When my ex called to tell me that she was gone, we shared tears over the phone...
Little Jezzy, you will always live in my heart♡♡♡♡


----------



## Time Bandit (Aug 17, 2010)

Just a word of caution...this story is pretty sad... 

We weren't allowed to have cats when I was growing up. My dad HATED them with a terrible passion.  But I did have a sweet girl from across the street who I took care of at night. Her name was Domino, a pretty black and white girl, who was severely abused by her "owners" (I would see them grab her by the tail and swing her across the yard, among other things...).
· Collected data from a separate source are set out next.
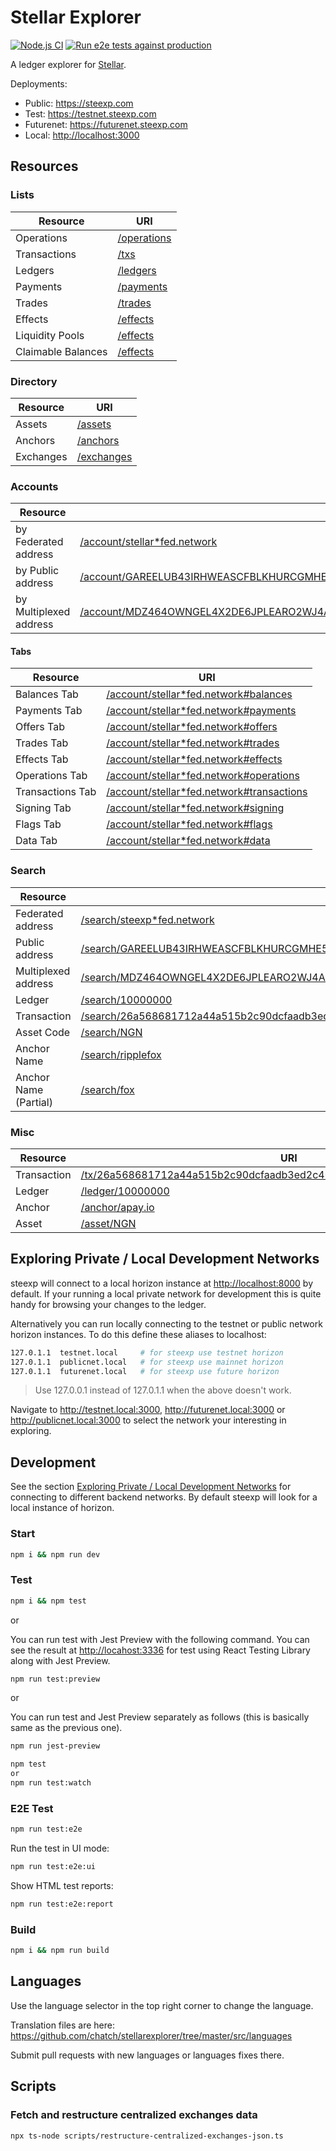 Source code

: # Stellar Explorer

[![Node.js CI](https://github.com/chatch/stellarexplorer/actions/workflows/node.js.yml/badge.svg)](https://github.com/chatch/stellarexplorer/actions/workflows/node.js.yml)
[![Run e2e tests against production](https://github.com/chatch/stellarexplorer/actions/workflows/playwright-production.yml/badge.svg)](https://github.com/chatch/stellarexplorer/actions/workflows/playwright-production.yml)

A ledger explorer for [Stellar](https://stellar.org).

Deployments:

- Public: <https://steexp.com>
- Test: <https://testnet.steexp.com>
- Futurenet: <https://futurenet.steexp.com>
- Local: <http://localhost:3000>

## Resources

### Lists

| Resource             | URI                                                     |
| -------------------- | ------------------------------------------------------- |
| Operations           | [/operations](https://steexp.com/operations)            |
| Transactions         | [/txs](https://steexp.com/txs)                          |
| Ledgers              | [/ledgers](https://steexp.com/ledgers)                  |
| Payments             | [/payments](https://steexp.com/payments)                |
| Trades               | [/trades](https://steexp.com/trades)                    |
| Effects              | [/effects](https://steexp.com/effects)                  |
| Liquidity Pools      | [/effects](https://steexp.com/pools)                    |
| Claimable Balances   | [/effects](https://steexp.com/claimable-balances)       |

### Directory

| Resource  | URI                                        |
| --------- | ------------------------------------------ |
| Assets    | [/assets](https://steexp.com/assets)       |
| Anchors   | [/anchors](https://steexp.com/anchors)     |
| Exchanges | [/exchanges](https://steexp.com/exchanges) |

### Accounts

| Resource               | URI                                                                                                                                                                                |
| ---------------------- | ---------------------------------------------------------------------------------------------------------------------------------------------------------------------------------- |
| by Federated address   | [/account/stellar\*fed.network](https://steexp.com/account/stellar*fed.network)                                                                                                    |
| by Public address      | [/account/GAREELUB43IRHWEASCFBLKHURCGMHE5IF6XSE7EXDLACYHGRHM43RFOX](https://steexp.com/account/GAREELUB43IRHWEASCFBLKHURCGMHE5IF6XSE7EXDLACYHGRHM43RFOX)                           |
| by Multiplexed address | [/account/MDZ464OWNGEL4X2DE6JPLEARO2WJ4AGCBN3XM7E4ZSLPHRBV6AZB6AAAAAAAAAAAAGW4M](https://steexp.com/account/MDZ464OWNGEL4X2DE6JPLEARO2WJ4AGCBN3XM7E4ZSLPHRBV6AZB6AAAAAAAAAAAAGW4M) |

#### Tabs

| Resource         | URI                                                                                                       |
| ---------------- | --------------------------------------------------------------------------------------------------------- |
| Balances Tab     | [/account/stellar\*fed.network#balances](https://steexp.com/account/stellar*fed.network#balances)         |
| Payments Tab     | [/account/stellar\*fed.network#payments](https://steexp.com/account/stellar*fed.network#payments)         |
| Offers Tab       | [/account/stellar\*fed.network#offers](https://steexp.com/account/stellar*fed.network#offers)             |
| Trades Tab       | [/account/stellar\*fed.network#trades](https://steexp.com/account/stellar*fed.network#trades)             |
| Effects Tab      | [/account/stellar\*fed.network#effects](https://steexp.com/account/stellar*fed.network#effects)           |
| Operations Tab   | [/account/stellar\*fed.network#operations](https://steexp.com/account/stellar*fed.network#operations)     |
| Transactions Tab | [/account/stellar\*fed.network#transactions](https://steexp.com/account/stellar*fed.network#transactions) |
| Signing Tab      | [/account/stellar\*fed.network#signing](https://steexp.com/account/stellar*fed.network#signing)           |
| Flags Tab        | [/account/stellar\*fed.network#flags](https://steexp.com/account/stellar*fed.network#flags)               |
| Data Tab         | [/account/stellar\*fed.network#data](https://steexpcom/account/stellar*fed.network#data)                  |

### Search

| Resource              | URI                                                                                                                                                                              |
| --------------------- | -------------------------------------------------------------------------------------------------------------------------------------------------------------------------------- |
| Federated address     | [/search/steexp\*fed.network](https://steexp.com/search/steexp*fed.network)                                                                                                      |
| Public address        | [/search/GAREELUB43IRHWEASCFBLKHURCGMHE5IF6XSE7EXDLACYHGRHM43RFOX](https://steexp.com/search/GAREELUB43IRHWEASCFBLKHURCGMHE5IF6XSE7EXDLACYHGRHM43RFOX)                           |
| Multiplexed address   | [/search/MDZ464OWNGEL4X2DE6JPLEARO2WJ4AGCBN3XM7E4ZSLPHRBV6AZB6AAAAAAAAAAAAGW4M](https://steexp.com/search/MDZ464OWNGEL4X2DE6JPLEARO2WJ4AGCBN3XM7E4ZSLPHRBV6AZB6AAAAAAAAAAAAGW4M) |
| Ledger                | [/search/10000000](https://steexp.com/search/10000000)                                                                                                                           |
| Transaction           | [/search/26a568681712a44a515b2c90dcfaadb3ed2c40dc60254638407937bee4767071](https://steexp.com/search/26a568681712a44a515b2c90dcfaadb3ed2c40dc60254638407937bee4767071)           |
| Asset Code            | [/search/NGN](https://steexp.com/search/NGN)                                                                                                                                     |
| Anchor Name           | [/search/ripplefox](https://steexp.com/search/ripplefox)                                                                                                                         |
| Anchor Name (Partial) | [/search/fox](https://steexp.com/search/fox)                                                                                                                                     |

### Misc

| Resource    | URI                                                                                                                                                            |
| ----------- | -------------------------------------------------------------------------------------------------------------------------------------------------------------- |
| Transaction | [/tx/26a568681712a44a515b2c90dcfaadb3ed2c40dc60254638407937bee4767071](https://steexp.com/tx/26a568681712a44a515b2c90dcfaadb3ed2c40dc60254638407937bee4767071) |
| Ledger      | [/ledger/10000000](https://steexp.com/ledger/10000000)                                                                                                         |
| Anchor      | [/anchor/apay.io](https://steexp.com/anchor/apay.io)                                                                                                           |
| Asset       | [/asset/NGN](https://steexp.com/asset/NGN)                                                                                                                     |

## Exploring Private / Local Development Networks<a name="private-networks"></a>

steexp will connect to a local horizon instance at <http://localhost:8000> by default. If your running a local private network for development this is quite handy for browsing your changes to the ledger.

Alternatively you can run locally connecting to the testnet or public network horizon instances. To do this define these aliases to localhost:

```sh
127.0.1.1  testnet.local     # for steexp use testnet horizon
127.0.1.1  publicnet.local   # for steexp use mainnet horizon
127.0.1.1  futurenet.local   # for steexp use future horizon
```

> Use 127.0.0.1 instead of 127.0.1.1 when the above doesn't work.

Navigate to <http://testnet.local:3000>, <http://futurenet.local:3000> or <http://publicnet.local:3000> to select the network your interesting in exploring.

## Development

See the section [Exploring Private / Local Development Networks](#private-networks) for connecting to different backend networks. By default steexp will look for a local instance of horizon.

### Start

```sh
npm i && npm run dev
```

### Test

```sh
npm i && npm test
```

or

You can run test with Jest Preview with the following command. You can see the result at <http://locahost:3336> for test using React Testing Library along with Jest Preview.

```sh
npm run test:preview
```

or

You can run test and Jest Preview separately as follows (this is basically same as the previous one).

```sh
npm run jest-preview

npm test
or
npm run test:watch
```

### E2E Test

```sh
npm run test:e2e
```

Run the test in UI mode:

```sh
npm run test:e2e:ui
```

Show HTML test reports:

```sh
npm run test:e2e:report
```

### Build

```sh
npm i && npm run build
```

## Languages

Use the language selector in the top right corner to change the language.

Translation files are here:
<https://github.com/chatch/stellarexplorer/tree/master/src/languages>

Submit pull requests with new languages or languages fixes there.

## Scripts

### Fetch and restructure centralized exchanges data

```sh
npx ts-node scripts/restructure-centralized-exchanges-json.ts
```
I was 8 years old, and the first time I met Domino, I fell in love. But she had owners, and I knew my dad would kill me if he saw me with a cat. By day, Domino would wander her yard on patrol, and try to stay away from the abuse that was given her. By night, she would come to my window. The window screen was broken, and it was easy to let her slip inside. I would sneak in some extra meat from dinner (when possible...I was a slow eater so it was easy when I was the last one sitting at the dinner table to do), and we would play quietly and I'd watch her eat. Eventually, she would curl up next to me and sleep, and I knew that in the morning she would have to go back to those people who claimed to be her family and protector. It was devastating to me to have to let her go every morning.

One day shortly after I turned 9, I found her lying in the street. She had been hit by a car. I was the only one that cried. It was terrible. Still makes me tear up to this very day.


----------